Voici donc comment serait née l’écriture chinoise. Cette version est évidemment contestée par les historiens, mais cette légende reste importante dans l’imaginaire collectif.
À quand remontent les premières traces de caractères chinois ?
Les premiers caractères découverts sont des inscriptions sur bronze qui remonteraient à la dynastie xia, vers 6500 avant JC, repoussant toujours plus loin les débuts de l'écriture chinoise. Même si les historiens ne s'accordent pas tous sur le fait qu'il s'agisse réellement d'un système d'écriture, ces inscriptions témoignent de l'utilisation de symboles dès le néolithique dans la vallée du fleuve Jaune.
Les plus anciennes preuves confirmées de l'écriture chinoise découverte à ce jour remontent au 12e siècle avant notre ère, durant la dynastie Shang (1570 - 1045 avant JC). Il s'agit d'un ensemble d'inscriptions gravées sur du bronze, des omoplates de bœuf ou des carapaces de tortues.

La plupart des objets de cette période proviennent de la région d'Anyang, dans la province du Henan, où était établie la capitale du royaume Shang. Ces écrits sont appelés inscriptions oraculaires, car ils servaient de registre des divinations royales effectuées à la cour Shang pour prédire l'avenir.
L'écriture chinoise est apparue, dès ses premières découvertes, comme un système développé permettant de noter les différents éléments d'une langue, ce qui suggère que l'origine de l'écriture pourrait être bien antérieure.
Les historiens pensent ainsi que les caractères étaient utilisés à de nombreuses autres fins non-officielles, mais que les matériaux utilisés, probablement du bois et du bambou, étaient moins durables que l'os et la carapace, et se sont depuis décomposés.
L'écriture évolue s'enrichit progressivement
Lorsque la dynastie Zhou a renversé le Shang vers 1050 avant notre ère, ils avaient déjà adopté leur forme d'écriture depuis plusieurs années. Le règne des Zhou est marqué par une première période de relative stabilité au sein de laquelle l'écriture sur bronze s'est développée, notamment pour faire référence à des cérémonies officielles.

Ces inscriptions visaient également à renforcer le statut du propriétaire de l'objet envers les autres membres de l'aristocratie.
Progressivement, l'écriture ne s'est plus limitée aux cercles proches de la maison royale, et a commencé à être utilisée de façon plus pragmatique, notamment pour notifier des jugements ou des échanges fonciers.
En 771 avant JC, la famille royale Zhou a été forcée d'abandonner sa capitale Xi'an pour se réfugier à Luoyang. Les États les plus puissants luttaient pour affirmer leur propre pouvoir et étendre autant que possible leur autorité sur les autres.

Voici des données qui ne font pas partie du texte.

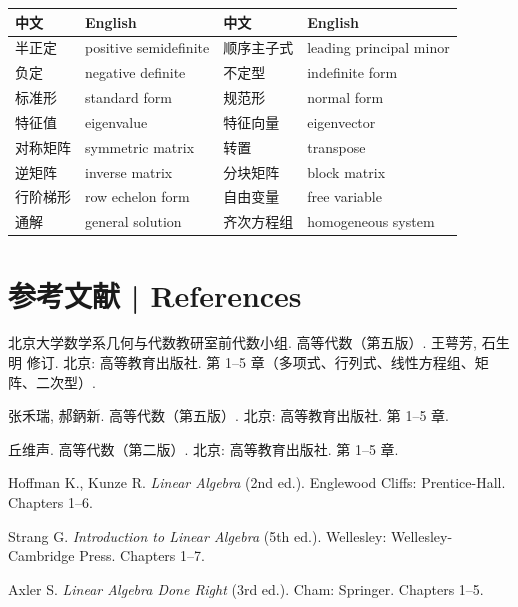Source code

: \documentclass[UTF8,11pt,a4paper]{ctexart}
\begin{document}
\medskip
\small\setlength{\tabcolsep}{2.5pt}
\begin{tabular}{p{3.1cm}p{4.55cm}p{3.1cm}p{4.55cm}}
\toprule
中文 & English & 中文 & English\\
\midrule
半正定 & positive semidefinite & 顺序主子式 & leading principal minor\\
负定 & negative definite & 不定型 & indefinite form\\
标准形 & standard form & 规范形 & normal form\\
特征值 & eigenvalue & 特征向量 & eigenvector\\
对称矩阵 & symmetric matrix & 转置 & transpose\\
逆矩阵 & inverse matrix & 分块矩阵 & block matrix\\
行阶梯形 & row echelon form & 自由变量 & free variable\\
通解 & general solution & 齐次方程组 & homogeneous system\\
\bottomrule
\end{tabular}
\normalsize

\section*{参考文献 | References}
\begin{enumerate}[label={[\arabic*]},itemsep=0pt,topsep=2pt]
\item 北京大学数学系几何与代数教研室前代数小组. 高等代数（第五版）. 王萼芳, 石生明 修订. 北京: 高等教育出版社. 第 1--5 章（多项式、行列式、线性方程组、矩阵、二次型）.
\item 张禾瑞, 郝鈵新. 高等代数（第五版）. 北京: 高等教育出版社. 第 1--5 章.
\item 丘维声. 高等代数（第二版）. 北京: 高等教育出版社. 第 1--5 章.
\item Hoffman K., Kunze R. \emph{Linear Algebra} (2nd ed.). Englewood Cliffs: Prentice-Hall. Chapters 1--6.
\item Strang G. \emph{Introduction to Linear Algebra} (5th ed.). Wellesley: Wellesley-Cambridge Press. Chapters 1--7.
\item Axler S. \emph{Linear Algebra Done Right} (3rd ed.). Cham: Springer. Chapters 1--5.
\end{enumerate}
\end{document}
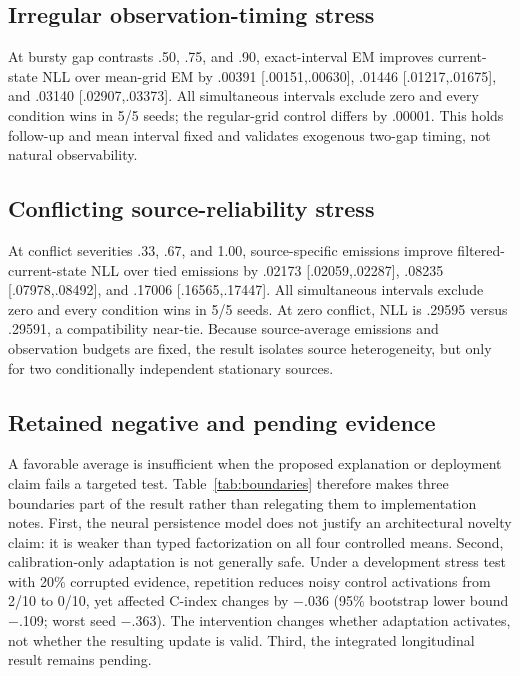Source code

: \documentclass{article}
\begin{document}
\subsection{Irregular observation-timing stress}
At bursty gap contrasts .50, .75, and .90, exact-interval EM improves current-state NLL over mean-grid EM by .00391 [.00151,.00630], .01446 [.01217,.01675], and .03140 [.02907,.03373]. All simultaneous intervals exclude zero and every condition wins in 5/5 seeds; the regular-grid control differs by .00001. This holds follow-up and mean interval fixed and validates exogenous two-gap timing, not natural observability.

\subsection{Conflicting source-reliability stress}
At conflict severities .33, .67, and 1.00, source-specific emissions improve filtered-current-state NLL over tied emissions by .02173 [.02059,.02287], .08235 [.07978,.08492], and .17006 [.16565,.17447]. All simultaneous intervals exclude zero and every condition wins in 5/5 seeds. At zero conflict, NLL is .29595 versus .29591, a compatibility near-tie. Because source-average emissions and observation budgets are fixed, the result isolates source heterogeneity, but only for two conditionally independent stationary sources.

\subsection{Retained negative and pending evidence}
A favorable average is insufficient when the proposed explanation or deployment claim fails a targeted test. Table~\ref{tab:boundaries} therefore makes three boundaries part of the result rather than relegating them to implementation notes. First, the neural persistence model does not justify an architectural novelty claim: it is weaker than typed factorization on all four controlled means. Second, calibration-only adaptation is not generally safe. Under a development stress test with 20\% corrupted evidence, repetition reduces noisy control activations from 2/10 to 0/10, yet affected C-index changes by $-$.036 (95\% bootstrap lower bound $-$.109; worst seed $-$.363). The intervention changes whether adaptation activates, not whether the resulting update is valid. Third, the integrated longitudinal result remains pending.
\end{document}
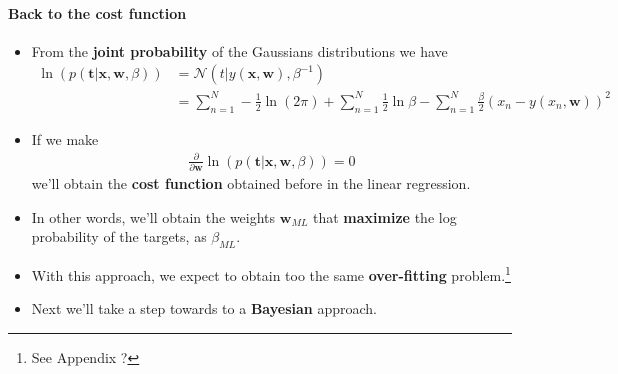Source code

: \begin{frame}{\insertsubsection}
	\framesubtitle{Back to the cost function}
	\begin{itemize}
		\item From the \textcolor{UniOrange}{\textbf{joint probability}} of the Gaussians distributions we have
		\begin{align*}
				\ln \left( p( \mathbf{t}| \mathbf{x}, \mathbf{w}, \beta) \right) 
				&= \mathcal{N} \left( t | y(\mathbf{x}, \mathbf{w}), \beta^{-1} \right) \\
				&= \sum_{n=1}^N - \frac{1}{2} \ln (2 \pi) + \sum_{n=1}^N \frac{1}{2} \ln \beta - \sum_{n=1}^N \frac{\beta}{2} (x_n -  y(x_n, \mathbf{w}))^2
		\end{align*}
		\item If we make
		\begin{align*}
			\frac{\partial}{\partial \mathbf{w}}\ln \left( p( \mathbf{t}| \mathbf{x}, \mathbf{w}, \beta) \right) = 0
		\end{align*}
		we'll obtain the \textcolor{UniOrange}{\textbf{cost function}} obtained before in the linear regression.
		\item In other words, we'll obtain the weights $\mathbf{w}_{ML}$ that \textcolor{UniOrange}{\textbf{maximize}} the log probability of the targets, as $\beta_{ML}$.
		\item With this approach, we expect to obtain too the same \textcolor{UniOrange}{\textbf{over-fitting}} problem.\footnote{See Appendix ?}
		\item Next we'll take a step towards to a \textcolor{UniOrange}{\textbf{Bayesian}} approach.
	\end{itemize}
\end{frame}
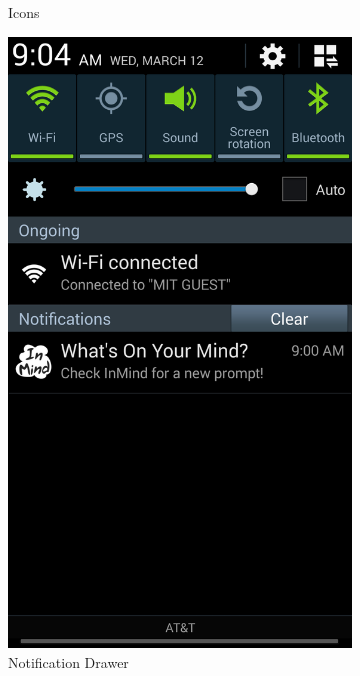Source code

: \begin{figure}
\begin{subfigure}[b]{0.3\textwidth}
         \caption{Icons}
      \end{subfigure}
      \begin{subfigure}[b]{0.3\textwidth}
        \includegraphics[width=\textwidth]{notification.png}
        \caption{Notification Drawer}
      \end{subfigure}
      \begin{subfigure}[b]{0.3\textwidth}

\end{subfigure}
\end{figure}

De nouveaux usages de l'écriture ont été développés : sceaux, manuscrits, monnaies, inscriptions publiques sur des pierres, etc. Cette diversification soudaine des témoignages écrits reflète une évolution des pratiques d'écriture.

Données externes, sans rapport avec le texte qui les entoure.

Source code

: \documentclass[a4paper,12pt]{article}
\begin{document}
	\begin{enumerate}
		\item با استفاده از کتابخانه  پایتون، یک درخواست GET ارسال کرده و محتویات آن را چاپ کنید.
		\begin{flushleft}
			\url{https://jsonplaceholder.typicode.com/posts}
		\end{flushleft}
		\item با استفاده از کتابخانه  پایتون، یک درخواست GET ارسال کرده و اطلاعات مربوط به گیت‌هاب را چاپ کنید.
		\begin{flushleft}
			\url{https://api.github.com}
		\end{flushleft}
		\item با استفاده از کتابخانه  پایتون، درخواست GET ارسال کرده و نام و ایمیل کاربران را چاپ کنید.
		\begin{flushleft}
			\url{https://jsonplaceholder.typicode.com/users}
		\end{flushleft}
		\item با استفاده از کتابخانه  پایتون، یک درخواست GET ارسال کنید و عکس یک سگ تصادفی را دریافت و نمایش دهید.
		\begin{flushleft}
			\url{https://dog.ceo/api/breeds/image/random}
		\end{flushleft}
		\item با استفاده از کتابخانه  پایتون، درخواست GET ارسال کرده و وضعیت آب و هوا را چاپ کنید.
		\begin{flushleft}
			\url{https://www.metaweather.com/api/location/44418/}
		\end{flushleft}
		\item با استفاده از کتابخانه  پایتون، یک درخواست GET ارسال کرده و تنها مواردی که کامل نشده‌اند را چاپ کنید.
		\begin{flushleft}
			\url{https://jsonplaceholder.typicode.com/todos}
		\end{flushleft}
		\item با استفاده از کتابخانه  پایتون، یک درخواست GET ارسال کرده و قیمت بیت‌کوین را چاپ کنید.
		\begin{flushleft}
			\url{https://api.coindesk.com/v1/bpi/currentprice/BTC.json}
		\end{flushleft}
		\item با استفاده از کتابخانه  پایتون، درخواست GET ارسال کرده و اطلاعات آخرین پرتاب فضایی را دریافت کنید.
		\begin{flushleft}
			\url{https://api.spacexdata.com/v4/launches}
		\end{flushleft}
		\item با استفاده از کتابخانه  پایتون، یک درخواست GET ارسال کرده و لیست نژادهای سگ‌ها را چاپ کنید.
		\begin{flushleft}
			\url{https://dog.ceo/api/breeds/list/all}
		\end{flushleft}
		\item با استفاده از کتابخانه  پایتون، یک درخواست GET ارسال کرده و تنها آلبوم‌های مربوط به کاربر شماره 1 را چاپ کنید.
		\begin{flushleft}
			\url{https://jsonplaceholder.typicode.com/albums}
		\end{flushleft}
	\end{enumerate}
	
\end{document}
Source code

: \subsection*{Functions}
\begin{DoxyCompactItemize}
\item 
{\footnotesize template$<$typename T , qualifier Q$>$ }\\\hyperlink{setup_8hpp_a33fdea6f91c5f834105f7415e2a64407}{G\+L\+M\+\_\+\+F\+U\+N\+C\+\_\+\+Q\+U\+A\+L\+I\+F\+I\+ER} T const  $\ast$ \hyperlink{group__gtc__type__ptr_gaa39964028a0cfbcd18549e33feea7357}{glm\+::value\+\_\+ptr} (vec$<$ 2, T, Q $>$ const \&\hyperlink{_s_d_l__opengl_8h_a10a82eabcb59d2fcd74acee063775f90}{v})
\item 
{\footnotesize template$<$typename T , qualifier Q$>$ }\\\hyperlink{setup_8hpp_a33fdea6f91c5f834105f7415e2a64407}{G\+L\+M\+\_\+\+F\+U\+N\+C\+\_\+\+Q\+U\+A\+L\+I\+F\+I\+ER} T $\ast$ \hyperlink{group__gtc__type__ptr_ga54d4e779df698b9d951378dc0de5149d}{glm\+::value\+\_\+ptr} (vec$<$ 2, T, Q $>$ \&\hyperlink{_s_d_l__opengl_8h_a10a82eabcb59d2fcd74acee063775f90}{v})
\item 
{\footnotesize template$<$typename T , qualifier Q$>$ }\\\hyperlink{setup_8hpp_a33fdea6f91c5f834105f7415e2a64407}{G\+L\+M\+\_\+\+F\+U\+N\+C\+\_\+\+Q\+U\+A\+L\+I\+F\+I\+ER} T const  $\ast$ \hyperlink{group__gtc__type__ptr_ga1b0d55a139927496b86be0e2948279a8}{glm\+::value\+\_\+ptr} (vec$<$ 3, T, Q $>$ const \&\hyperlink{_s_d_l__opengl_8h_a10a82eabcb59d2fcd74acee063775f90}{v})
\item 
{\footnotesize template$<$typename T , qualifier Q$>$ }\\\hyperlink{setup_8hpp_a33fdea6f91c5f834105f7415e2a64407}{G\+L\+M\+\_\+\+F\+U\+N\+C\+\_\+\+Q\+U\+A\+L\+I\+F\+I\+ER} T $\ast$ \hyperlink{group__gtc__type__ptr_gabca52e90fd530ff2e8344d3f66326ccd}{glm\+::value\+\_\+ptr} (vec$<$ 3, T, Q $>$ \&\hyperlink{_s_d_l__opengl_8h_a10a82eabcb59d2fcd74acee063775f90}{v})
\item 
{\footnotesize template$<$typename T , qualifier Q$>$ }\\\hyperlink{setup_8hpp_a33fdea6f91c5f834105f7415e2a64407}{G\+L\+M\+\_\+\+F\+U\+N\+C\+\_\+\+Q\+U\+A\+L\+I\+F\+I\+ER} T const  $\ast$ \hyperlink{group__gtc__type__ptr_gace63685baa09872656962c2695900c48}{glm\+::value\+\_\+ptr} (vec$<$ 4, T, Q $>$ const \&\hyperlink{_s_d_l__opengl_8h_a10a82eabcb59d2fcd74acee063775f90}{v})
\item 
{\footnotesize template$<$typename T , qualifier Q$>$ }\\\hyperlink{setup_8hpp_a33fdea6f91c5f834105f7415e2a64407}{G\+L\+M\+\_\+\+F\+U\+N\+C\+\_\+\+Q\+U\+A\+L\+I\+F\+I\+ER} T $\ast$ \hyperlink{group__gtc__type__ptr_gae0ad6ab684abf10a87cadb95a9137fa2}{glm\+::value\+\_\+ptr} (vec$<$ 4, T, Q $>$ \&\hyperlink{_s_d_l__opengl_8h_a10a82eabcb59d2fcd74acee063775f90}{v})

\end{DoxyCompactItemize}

L'utilisation de l'écriture est devenue de plus en plus importante, notamment dans l'administration. Pour faire face à ces nouveaux besoins et pour que la prise de notes soit plus rapide, l'écriture a évolué. De nombreux mots sont apparus dans le vocabulaire écrit et de nouveaux caractères ont été créés pour en remplacer d'autres jugés trop ambigus.
En revanche, cette évolution de l'écriture s'est faite de manière très différente selon les États. C'est pourquoi des variantes régionales sont apparues, caractérisées par des formes d'écriture, un vocabulaire et des choix de caractères spécifiques pour noter certains mots.

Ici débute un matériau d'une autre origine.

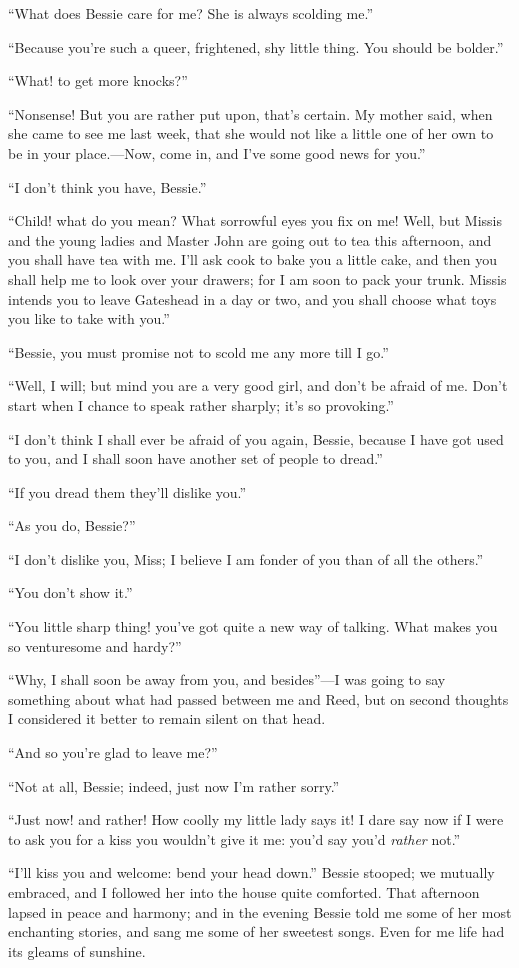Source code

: \enquote{What does Bessie care for me? She is always scolding me.}

\enquote{Because you're such a queer, frightened, shy little thing. You
should be bolder.}

\enquote{What! to get more knocks?}

\enquote{Nonsense! But you are rather put upon, that's certain. My
mother said, when she came to see me last week, that she would not like
a little one of her own to be in your place.---Now, come in, and I've
some good news for you.}

\enquote{I don't think you have, Bessie.}

\enquote{Child! what do you mean? What sorrowful eyes you fix on me! 
Well, but Missis and the young ladies and Master John are going out to
tea this afternoon, and you shall have tea with me. I'll ask cook to
bake you a little cake, and then you shall help me to look over your
drawers; for I am soon to pack your trunk. Missis intends you to leave
Gateshead in a day or two, and you shall choose what toys you like to
take with you.}

\enquote{Bessie, you must promise not to scold me any more till I go.}

\enquote{Well, I will; but mind you are a very good girl, and don't be
afraid of me. Don't start when I chance to speak rather sharply; it's
so provoking.}

\enquote{I don't think I shall ever be afraid of you again, Bessie,
because I have got used to you, and I shall soon have another set of
people to dread.}

\enquote{If you dread them they'll dislike you.}

\enquote{As you do, Bessie?}

\enquote{I don't dislike you, Miss; I believe I am fonder of you than of
all the others.}

\enquote{You don't show it.}

\enquote{You little sharp thing! you've got quite a new way of talking. 
What makes you so venturesome and hardy?}

\enquote{Why, I shall soon be away from you, and besides}---I was going
to say something about what had passed between me and \Mrs{} Reed, but on
second thoughts I considered it better to remain silent on that head.

\enquote{And so you're glad to leave me?}

\enquote{Not at all, Bessie; indeed, just now I'm rather sorry.}

\enquote{Just now! and rather! How coolly my little lady says it! I dare say
now if I were to ask you for a kiss you wouldn't give it me: you'd say
you'd \emph{rather} not.}

\enquote{I'll kiss you and welcome: bend your head down.} Bessie
stooped; we mutually embraced, and I followed her into the house quite
comforted. That afternoon lapsed in peace and harmony; and in the
evening Bessie told me some of her most enchanting stories, and sang me
some of her sweetest songs. Even for me life had its gleams of
sunshine.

Cependant, malgré les différences, ce sont les similitudes qui dominent. Il faut rappeler que ces types d'écriture ont la même origine : l'écriture Zhou, héritée de la dynastie Shang.
L'unification du système d'écriture chinois
En 221 avant notre ère, Qin Shi Huang (秦始皇, qín shǐhuáng) met fin à presque 250 ans de guerres entre différents royaumes, unifie la Chine et crée la première dynastie impériale, la dynastie Qin (221 - 206 avant JC). Il ordonna alors l'unification systématique des poids, des mesures, de la monnaie, et de l'écriture. Cela allait mettre fin aux styles de caractères locaux avaient évolué indépendamment les uns des autres pendant plus de trois siècles.
L'unification de l'écriture ne s'est pas faite en créant un nouveau système d'écriture, mais en imposant celui qui était en vigueur dans l'état de Qin, qui était assez proche de celle des Zhou.

Si sous les dynasties Shang puis Zhou, le style de caractères en vigueur était le grand sceau (大篆, dàzhuàn), il sera remplacé par le petit sceau (小篆, xiǎozhuàn) lors de la standardisation de l'écriture sous les Qin. Ces nouvelles normes ont été ainsi adoptées partout dans la Chine nouvellement créée.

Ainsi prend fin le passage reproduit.